*** Opening Extracted material ***
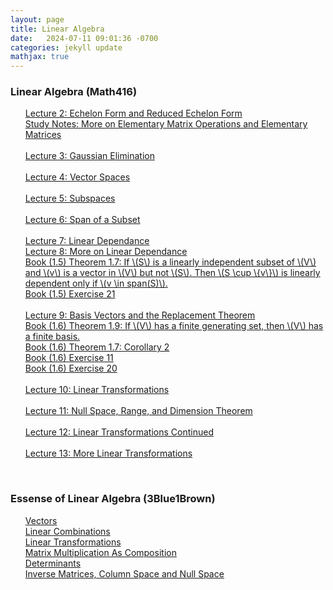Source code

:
```yaml
---
layout: page
title: Linear Algebra
date:   2024-07-11 09:01:36 -0700
categories: jekyll update
mathjax: true
---
```

<!------------------------------------------------------------------->  
<h3> Linear Algebra (Math416) </h3>
<ul style="list-style-type:none;">
	   <li><a href="/jekyll/update/2024/07/21/lec02-rref.html">
        Lecture 2: Echelon Form and Reduced Echelon Form
       </a></li>
       <li><a href="/jekyll/update/2024/07/23/elementary-matrices.html">
        Study Notes: More on Elementary Matrix Operations and Elementary Matrices
       </a></li>
	   <!------------------------------------------------------------------->  
	   <br>
       <li><a href="/jekyll/update/2024/07/22/lec03-gaussian-elimination.html">
        Lecture 3: Gaussian Elimination
       </a></li>
	   <!------------------------------------------------------------------->  
	   <br>
       <li><a href="/jekyll/update/2024/07/17/lec04-vector-spaces.html">
        Lecture 4: Vector Spaces
       </a></li>
	   <!------------------------------------------------------------------->  
	   <br>
       <li><a href="/jekyll/update/2024/07/19/lec05-subspaces.html">
        Lecture 5: Subspaces
       </a></li>
	   <!------------------------------------------------------------------->  
	   <br>
       <li><a href="/jekyll/update/2024/07/20/lec06-span-of-a-subset.html">
        Lecture 6: Span of a Subset
       </a></li>
	   <!------------------------------------------------------------------->  
	   <br>
       <li><a href="/jekyll/update/2024/07/24/lec07-linear-dependance.html">
        Lecture 7: Linear Dependance
       </a></li>
       <li><a href="/jekyll/update/2024/07/25/lec08-more-linear-dependance.html">
        Lecture 8: More on Linear Dependance
       </a></li>
       <li><a href="/jekyll/update/2024/07/31/1-6-theorem-1.7.html">
        Book (1.5) Theorem 1.7: If \(S\) is a linearly independent subset of \(V\) and \(v\) is a vector in \(V\) but not \(S\). Then \(S \cup \{v\}\) is linearly dependent only if \(v \in span(S)\).
       </a></li>
       <li><a href="/jekyll/update/2024/08/01/1-5-ex-21.html">
        Book (1.5) Exercise 21
       </a></li>
	   <!------------------------------------------------------------------->  
	   <br>
       <li><a href="/jekyll/update/2024/07/26/lec09-basis-vectors-replacement-theorem.html">
        Lecture 9: Basis Vectors and the Replacement Theorem
       </a></li>
       <li><a href="/jekyll/update/2024/07/30/1-6-theorem-1.9.html">
        Book (1.6) Theorem 1.9: If \(V\) has a finite generating set, then \(V\) has a finite basis.
       </a></li>
       <li><a href="/jekyll/update/2024/08/02/1-6-corollary-2.html">
        Book (1.6) Theorem 1.7: Corollary 2
       </a></li>
       <li><a href="/jekyll/update/2024/08/04/1-6-ex-11.html">
        Book (1.6) Exercise 11
       </a></li>
       <li><a href="/jekyll/update/2024/08/03/1-6-ex-20.html">
        Book (1.6) Exercise 20
       </a></li>
	   <!------------------------------------------------------------------->  
	   <br>
       <li><a href="/jekyll/update/2024/07/27/lec10-linear-transformations.html">
        Lecture 10: Linear Transformations
       </a></li>
	   <!------------------------------------------------------------------->  
	   <br>
       <li><a href="/jekyll/update/2024/07/28/lec11-null-space-range-and-dimension-theorem.html">
        Lecture 11: Null Space, Range, and Dimension Theorem
       </a></li>
	   <!------------------------------------------------------------------->  
	   <br>
       <li><a href="/jekyll/update/2024/07/29/lec12-more-linear-transformations.html">
        Lecture 12: Linear Transformations Continued
       </a></li>
	   <!------------------------------------------------------------------->  
	   <br>
       <li><a href="/jekyll/update/2024/08/05/lec13-more-linear-transformations.html">
        Lecture 13: More Linear Transformations
       </a></li>
   </ul>
<br>
<!------------------------------------------------------------------->  
<h3> Essense of Linear Algebra (3Blue1Brown) </h3>
<ul style="list-style-type:none;">
       <li><a href="/jekyll/update/2023/09/11/vectors.html">
           Vectors
       </a></li>
       <li><a href="/jekyll/update/2023/09/12/linear-combinations.html">
           Linear Combinations
       </a></li>
       <li><a href="/jekyll/update/2023/09/22/linear-transformations.html">
           Linear Transformations
       </a></li>
       <li><a href="/jekyll/update/2023/09/25/matrix-multiplication-as-composition.html">
           Matrix Multiplication As Composition
       </a></li>
       <li><a href="/jekyll/update/2023/09/26/determinants.html">
           Determinants
       </a></li>
       <li><a href="/jekyll/update/2023/09/27/system-of-linear-equations.html">
           Inverse Matrices, Column Space and Null Space 
       </a></li>
	   <!--
       <li><a href="/jekyll/update/2023/09/29/dot-product.html">
           Dot Product
       </a></li>
       <li><a href="/jekyll/update/2023/10/02/cross-product.html">
           Cross Product
       </a></li>
	   -->
   </ul>
<br>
*** Closing Extracted material ***
What this task involves:
Your answer should be an exact copy of the lines from the one with "Linear Combinations" through the end of the material, with no other lines.

Result for this exercise:
           Linear Combinations
       </a></li>
       <li><a href="/jekyll/update/2023/09/22/linear-transformations.html">
           Linear Transformations
       </a></li>
       <li><a href="/jekyll/update/2023/09/25/matrix-multiplication-as-composition.html">
           Matrix Multiplication As Composition
       </a></li>
       <li><a href="/jekyll/update/2023/09/26/determinants.html">
           Determinants
       </a></li>
       <li><a href="/jekyll/update/2023/09/27/system-of-linear-equations.html">
           Inverse Matrices, Column Space and Null Space 
       </a></li>
	   <!--
       <li><a href="/jekyll/update/2023/09/29/dot-product.html">
           Dot Product
       </a></li>
       <li><a href="/jekyll/update/2023/10/02/cross-product.html">
           Cross Product
       </a></li>
	   -->
   </ul>
<br>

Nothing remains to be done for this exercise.